Triacylglycerol accumulation in Rhodococcus opacus DSM 43205 from Knallgas and Knallgas-derived soluble intermediates

Rhodococcus opacus DSM 43205 combines broad substrate versatility with autotrophic growth on Knallgas (H₂/O₂/CO₂), making it a promising chassis for carbon-efficient triacylglycerol (TAG) production. We quantified growth, intracellular TAG content, yields, specific productivities, and fatty-acid profiles during nitrogen-limited accumulation on Knallgas and Knallgas-derived intermediates (methanol, acetate, 1-propanol, butyrate, valerate); glucose served as a reference. Acetate yielded the highest TAG content (0.580 ± 0.095 g gCDW⁻¹) and approached its theoretical maximum (96 %), whereas methanol (0.305 ± 0.014) and Knallgas (0.325 ± 0.047) were lowest. Propanol and valerate drove > 80 % odd-chain fatty acids via propionyl-CoA priming. A reduced central-metabolism flux balance analysis (FBA) model reproduced substrate-specific NADPH strategies and guided engineering hypotheses: a RuMP cycle for methanol raised the theoretical TAG yield to 0.327 g g⁻¹ ; bypassing pyruvate decarboxylation and expression of a NAD(P)⁺ dependent transhydrogenase under Knallgas further improved hydrogen yields to 1.083 g g⁻¹. Extending the system boundary to upstream chemical synthesis showed that producing 1 kg TAG required 0.95 kg H₂ and 8.64 kg CO₂ via acetate, versus 2.56 kg H₂ and 5.95 kg CO₂ for direct Knallgas fermentation. The most efficient H₂ utilization was predicted for methanol using the RuMP cycle (0.62 kg H₂ per kg TAG).

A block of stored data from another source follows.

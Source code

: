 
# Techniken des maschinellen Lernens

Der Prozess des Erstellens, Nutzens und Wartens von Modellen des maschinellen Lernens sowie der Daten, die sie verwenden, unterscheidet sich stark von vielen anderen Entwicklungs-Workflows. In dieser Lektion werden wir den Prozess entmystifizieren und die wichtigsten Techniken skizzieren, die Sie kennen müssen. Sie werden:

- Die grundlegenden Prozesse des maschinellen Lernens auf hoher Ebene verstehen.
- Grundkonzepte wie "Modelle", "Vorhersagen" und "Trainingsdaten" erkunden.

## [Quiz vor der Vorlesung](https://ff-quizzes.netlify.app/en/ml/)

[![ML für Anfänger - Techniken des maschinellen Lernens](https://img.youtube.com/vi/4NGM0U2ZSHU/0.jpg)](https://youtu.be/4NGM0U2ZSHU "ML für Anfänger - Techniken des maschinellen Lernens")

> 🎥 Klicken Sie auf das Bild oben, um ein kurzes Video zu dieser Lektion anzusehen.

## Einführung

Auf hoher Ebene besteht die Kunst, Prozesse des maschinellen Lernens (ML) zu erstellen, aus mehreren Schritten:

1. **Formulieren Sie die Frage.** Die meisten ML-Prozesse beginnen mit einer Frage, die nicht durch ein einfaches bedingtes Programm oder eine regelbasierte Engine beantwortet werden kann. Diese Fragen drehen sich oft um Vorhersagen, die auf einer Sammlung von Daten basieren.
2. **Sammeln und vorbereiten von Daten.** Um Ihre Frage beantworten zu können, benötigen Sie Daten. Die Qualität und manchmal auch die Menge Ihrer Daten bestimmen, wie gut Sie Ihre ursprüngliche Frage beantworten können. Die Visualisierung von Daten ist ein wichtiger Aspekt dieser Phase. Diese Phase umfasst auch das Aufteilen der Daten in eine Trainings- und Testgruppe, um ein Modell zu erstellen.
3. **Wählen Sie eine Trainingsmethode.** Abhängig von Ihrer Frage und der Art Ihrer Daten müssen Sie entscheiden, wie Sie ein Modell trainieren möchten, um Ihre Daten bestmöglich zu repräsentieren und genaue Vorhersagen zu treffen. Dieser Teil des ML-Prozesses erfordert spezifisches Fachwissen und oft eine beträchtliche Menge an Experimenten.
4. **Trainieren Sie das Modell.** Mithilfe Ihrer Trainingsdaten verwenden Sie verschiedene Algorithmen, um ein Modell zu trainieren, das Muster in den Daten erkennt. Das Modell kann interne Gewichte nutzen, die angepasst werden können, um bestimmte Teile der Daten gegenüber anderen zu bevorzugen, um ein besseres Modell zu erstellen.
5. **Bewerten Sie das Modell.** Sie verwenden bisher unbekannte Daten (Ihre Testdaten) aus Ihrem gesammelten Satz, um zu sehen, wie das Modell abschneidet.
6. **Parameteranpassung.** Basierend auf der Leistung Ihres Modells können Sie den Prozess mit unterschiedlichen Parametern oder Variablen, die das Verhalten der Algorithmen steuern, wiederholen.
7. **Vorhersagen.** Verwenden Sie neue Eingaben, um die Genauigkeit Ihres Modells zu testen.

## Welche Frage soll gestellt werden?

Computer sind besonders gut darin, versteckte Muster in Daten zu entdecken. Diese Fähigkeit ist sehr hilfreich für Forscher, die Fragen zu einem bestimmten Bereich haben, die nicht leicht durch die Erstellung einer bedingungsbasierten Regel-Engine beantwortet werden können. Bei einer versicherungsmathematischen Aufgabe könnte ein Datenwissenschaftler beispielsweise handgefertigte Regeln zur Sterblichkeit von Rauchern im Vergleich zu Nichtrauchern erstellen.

Increases in TAG-free biomass and direct assays revealed substantial cell-bound carbohydrate and soluble EPS formation on glucose and Knallgas. Quantitatively explaining differences between experimental and theoretical yields. The curated FBA model and Escher-ready map are released openly, enabling community-driven metabolic engineering and process design for carbon-negative lipids.